Another national dish of Singapore is chilli crab, a whole crab prepared in a sweet-spicy chilli sauce, or pepper crab, prepared with a pepper paste. Then there is char kway teow – fried, flat rice noodles usually with prawns and a sticky soy based sauce and chai tow kway, also known as fried carrot cake, although it doesn’t contain any carrots. Instead it is made from steamed radish, which is then fried with eggs, preserved radish, soy and other seasonings.
Last but by no means least, Laksa is another very popular Singaporean dish – a noodle soup with bean curd, fish, shrimps and cockles. You can choose either curry laksa or asam laksa, but the former is much more common in Singapore, the latter mostly found in Malaysia.
Temples of Food
Every hawker centre in Singapore boasts a few food stops that locals swear by, but there are only a few that you will hear mentioned over and over again. A visit to any of the below temples of food offers a delicious all around experience.
- Tiong Bahru Food Market & Hawker Centre, 30 Seng Poh Road – must try dishes include the Peranakan specialties at Daisy Dream Kitchen (#02-36), handmade fish balls from Twochew Fish Ball Noodle (#02-13), Tiong Bahru Hainanese Chicken Rice (#02-82) and Lor Mee, thick, flat egg noodles served in a thick gravy, (#02-60).
- Jurong West Food Centre, Blk 5050 Jurong West Street 52 – popular for its keuh tutu (#01-11), a steamed dumpling made from rice flour or glutinous rice flour, filled with ground peanut or coconut with sugar. Also chicken claypot from Chinatown Claypot (#02-12) chicken and rice prepared and served in a claypot with steamed mustard greens and a thick, slightly sweet say sauce base.
- Newton Food Centre, 500 Clemenceau Ave N – also known as Newton Circus, the Newton Food Centre is popular for its seafood and satay. The best satay is to be found at Satay Chicken Wings Otah at stall number 30. Try the oyster omelette from Heng (stall 28) and the fish porridge from Kwang Kee Teochew Fish Porrige (stall 20). For some Indian flavours go for chicken murtabak – a roti prata stuffed with chicken shreds, at Al-Amin Indian Muslim Food (stall 26).

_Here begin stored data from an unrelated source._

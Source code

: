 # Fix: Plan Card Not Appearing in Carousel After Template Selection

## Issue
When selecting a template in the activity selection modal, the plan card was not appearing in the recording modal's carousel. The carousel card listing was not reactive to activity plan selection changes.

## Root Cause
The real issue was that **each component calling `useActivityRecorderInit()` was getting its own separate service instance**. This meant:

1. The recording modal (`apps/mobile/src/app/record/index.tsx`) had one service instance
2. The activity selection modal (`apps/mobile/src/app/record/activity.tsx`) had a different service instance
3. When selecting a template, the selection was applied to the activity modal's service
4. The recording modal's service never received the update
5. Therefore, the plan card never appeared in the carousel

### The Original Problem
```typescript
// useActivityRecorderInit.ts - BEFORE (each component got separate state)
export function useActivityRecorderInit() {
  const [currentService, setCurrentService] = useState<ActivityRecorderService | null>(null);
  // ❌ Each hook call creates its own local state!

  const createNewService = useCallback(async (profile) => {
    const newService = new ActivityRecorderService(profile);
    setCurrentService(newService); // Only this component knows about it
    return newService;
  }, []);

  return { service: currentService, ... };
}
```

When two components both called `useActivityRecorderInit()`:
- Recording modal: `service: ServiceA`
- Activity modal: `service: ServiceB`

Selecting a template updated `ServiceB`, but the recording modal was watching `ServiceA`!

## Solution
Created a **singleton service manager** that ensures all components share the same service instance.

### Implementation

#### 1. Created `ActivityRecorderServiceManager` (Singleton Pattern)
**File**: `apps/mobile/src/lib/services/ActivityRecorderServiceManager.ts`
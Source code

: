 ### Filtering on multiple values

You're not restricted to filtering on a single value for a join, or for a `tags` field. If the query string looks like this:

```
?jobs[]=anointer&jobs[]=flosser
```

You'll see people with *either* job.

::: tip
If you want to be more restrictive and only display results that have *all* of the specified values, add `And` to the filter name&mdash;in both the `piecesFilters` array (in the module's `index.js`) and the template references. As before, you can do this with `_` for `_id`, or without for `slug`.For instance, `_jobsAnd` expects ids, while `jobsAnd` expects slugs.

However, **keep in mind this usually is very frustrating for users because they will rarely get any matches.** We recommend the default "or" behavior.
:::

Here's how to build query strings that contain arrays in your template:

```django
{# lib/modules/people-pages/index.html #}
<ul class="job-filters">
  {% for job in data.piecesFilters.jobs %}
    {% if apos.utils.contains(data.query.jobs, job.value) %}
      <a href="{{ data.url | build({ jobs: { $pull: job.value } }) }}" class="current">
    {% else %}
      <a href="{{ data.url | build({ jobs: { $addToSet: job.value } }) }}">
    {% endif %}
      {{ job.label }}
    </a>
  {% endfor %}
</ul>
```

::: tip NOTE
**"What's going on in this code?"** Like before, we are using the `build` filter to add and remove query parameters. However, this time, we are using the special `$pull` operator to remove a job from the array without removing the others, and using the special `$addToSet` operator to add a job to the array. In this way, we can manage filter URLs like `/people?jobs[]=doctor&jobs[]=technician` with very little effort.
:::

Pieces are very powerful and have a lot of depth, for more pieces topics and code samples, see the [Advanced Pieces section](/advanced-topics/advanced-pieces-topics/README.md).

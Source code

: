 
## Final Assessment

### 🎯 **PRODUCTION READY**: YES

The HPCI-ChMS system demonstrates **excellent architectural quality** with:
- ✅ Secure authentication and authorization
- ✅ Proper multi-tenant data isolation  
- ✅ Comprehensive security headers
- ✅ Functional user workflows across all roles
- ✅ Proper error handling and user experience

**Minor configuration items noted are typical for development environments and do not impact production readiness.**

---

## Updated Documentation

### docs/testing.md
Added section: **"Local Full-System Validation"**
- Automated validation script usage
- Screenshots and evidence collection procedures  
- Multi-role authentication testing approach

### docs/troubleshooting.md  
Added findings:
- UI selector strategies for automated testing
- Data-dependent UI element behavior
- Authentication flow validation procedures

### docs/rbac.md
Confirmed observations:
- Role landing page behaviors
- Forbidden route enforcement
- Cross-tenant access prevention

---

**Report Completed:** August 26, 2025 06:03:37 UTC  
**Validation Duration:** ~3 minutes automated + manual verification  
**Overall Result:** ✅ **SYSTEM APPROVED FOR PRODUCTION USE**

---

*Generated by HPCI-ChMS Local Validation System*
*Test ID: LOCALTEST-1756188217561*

- Telok Ayer Market, 18 Raffles Quay – located in the central business district around Raffles Quay and referred to by locals as Lau Pa Sat, this hawker centre is located within a beautiful historic market. Go there for the dum biryani at Andra Curry (stall 3) or the yong tau foo, a clear soup with fish balls, crab sticks, lettuce and bitter gourds at Jason Yong Tau Foo (stall 17) or the char kway teow, fried noodles with light and dark soy sauce, chilli, bean sprouts and chives at Lakeview Char Kway Teow (stall 77).